X

HUMORS OF THE ROAD

It appears to be the habit of every age to lament its own dearth of humor, and in our own time we have not been exempt from the charge that we have no humorists. It is my own candid opinion in respect to this matter that we are confronted by a paradox in that we have so many humorists that in effect we seem to have none; so much of humor that in the very surfeit of it its brilliance does not appear; in short, that because of the trees we cannot see the wood.

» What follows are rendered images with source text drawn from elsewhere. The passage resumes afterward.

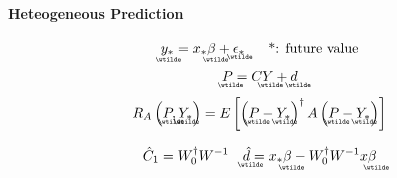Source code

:\documentclass{article}
\begin{document}
\bigskip

\paragraph{Heteogeneous Prediction}

\begin{equation*}
\underaccent{\wtilde}{y}%
_{\ast }=x_{\ast }%
\underaccent{\wtilde}{\beta}%
+%
\underaccent{\wtilde}{\epsilon}%
_{\ast }\quad \text{*: future value}
\end{equation*}%
\begin{equation*}
\underaccent{\wtilde}{P}%
=C%
\underaccent{\wtilde}{Y}%
+%
\underaccent{\wtilde}{d}%
\end{equation*}%
\begin{equation*}
R_{A}\left( 
\underaccent{\wtilde}{P}%
,%
\underaccent{\wtilde}{Y}%
_{\ast }\right) =E\left[ \left( 
\underaccent{\wtilde}{P}%
-%
\underaccent{\wtilde}{Y}%
_{\ast }\right) ^{\dagger }A\left( 
\underaccent{\wtilde}{P}%
-%
\underaccent{\wtilde}{Y}%
_{\ast }\right) \right]
\end{equation*}

\begin{equation*}
\hat{C}_{1}=W_{0}^{\dagger }W^{-1}\quad 
\underaccent{\wtilde}{\hat{d}}%
=x_{\ast }%
\underaccent{\wtilde}{\beta}%
-W_{0}^{\dagger }W^{-1}x%
\underaccent{\wtilde}{\beta}%
\end{equation*}
\end{document}
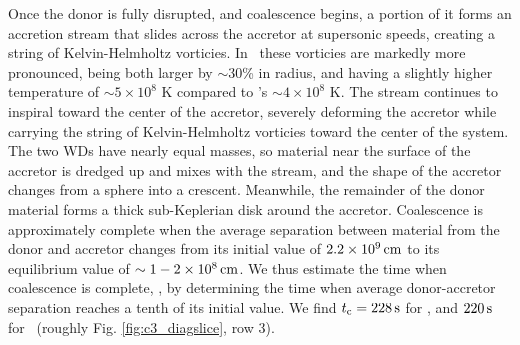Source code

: 
Once the donor is fully disrupted, and coalescence begins, a portion of it forms an accretion stream that slides across the accretor at supersonic speeds, creating a string of Kelvin-Helmholtz vorticies.  In \arepo\ these vorticies are markedly more pronounced, being both larger by $\sim30$\% in radius, and having a slightly higher temperature of $\sim5\times10^8$ K compared to \gasoline's $\sim4\times10^8$ K.  The stream continues to inspiral toward the center of the accretor, severely deforming the accretor while carrying the string of Kelvin-Helmholtz vorticies toward the center of the system.  The two WDs have nearly equal masses, so material near the surface of the accretor is dredged up and mixes with the stream, and the shape of the accretor changes from a sphere into a crescent.  Meanwhile, the remainder of the donor material forms a thick sub-Keplerian disk around the accretor.  Coalescence is approximately complete when the average separation between material from the donor and accretor changes from its initial value of $2.2\times10^9\,\mathrm{cm}$ to its equilibrium value of $\sim1-2\times10^8\,\mathrm{cm}$.  We thus estimate the time when coalescence is complete, \tcoal, by determining the time when average donor-accretor separation reaches a tenth of its initial value.  We find $\tcoal = 228\,\mrm{s}$ for \gasoline, and $220\,\mathrm{s}$ for \arepo\ (roughly Fig. \ref{fig:c3_diagslice}, row 3).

A period that has produced a Dooley, and an Ade, and an Irvin Cobb, and a Bert Leston Taylor, is surely not poor in humorous possessions of a scintillating character, whether we demand that our humor shall be a product of pure fun or of profoundly serious thinking. J. Montgomery Flagg in picture and in text is as much a master of effervescent foolery as ever was either John Phœnix or Artemas Ward; and in the humor that is designed to interpret life itself I find an endless store of it in the works of Wallace Irwin, of Montague Glass, of Miss Edna Ferber, and of Mrs. Alice Regan Rice; the last two, by the way, forming a complete refutation of the preposterous notion that women are devoid of the sentiment that cheers but does not inebriate. And as for the wits, if Oliver Herford were as lonely among wits as he is unique, I should still feel that we were rich beyond measure in that form of humor which is for the most part intellectual, of the mind rather than of the emotions.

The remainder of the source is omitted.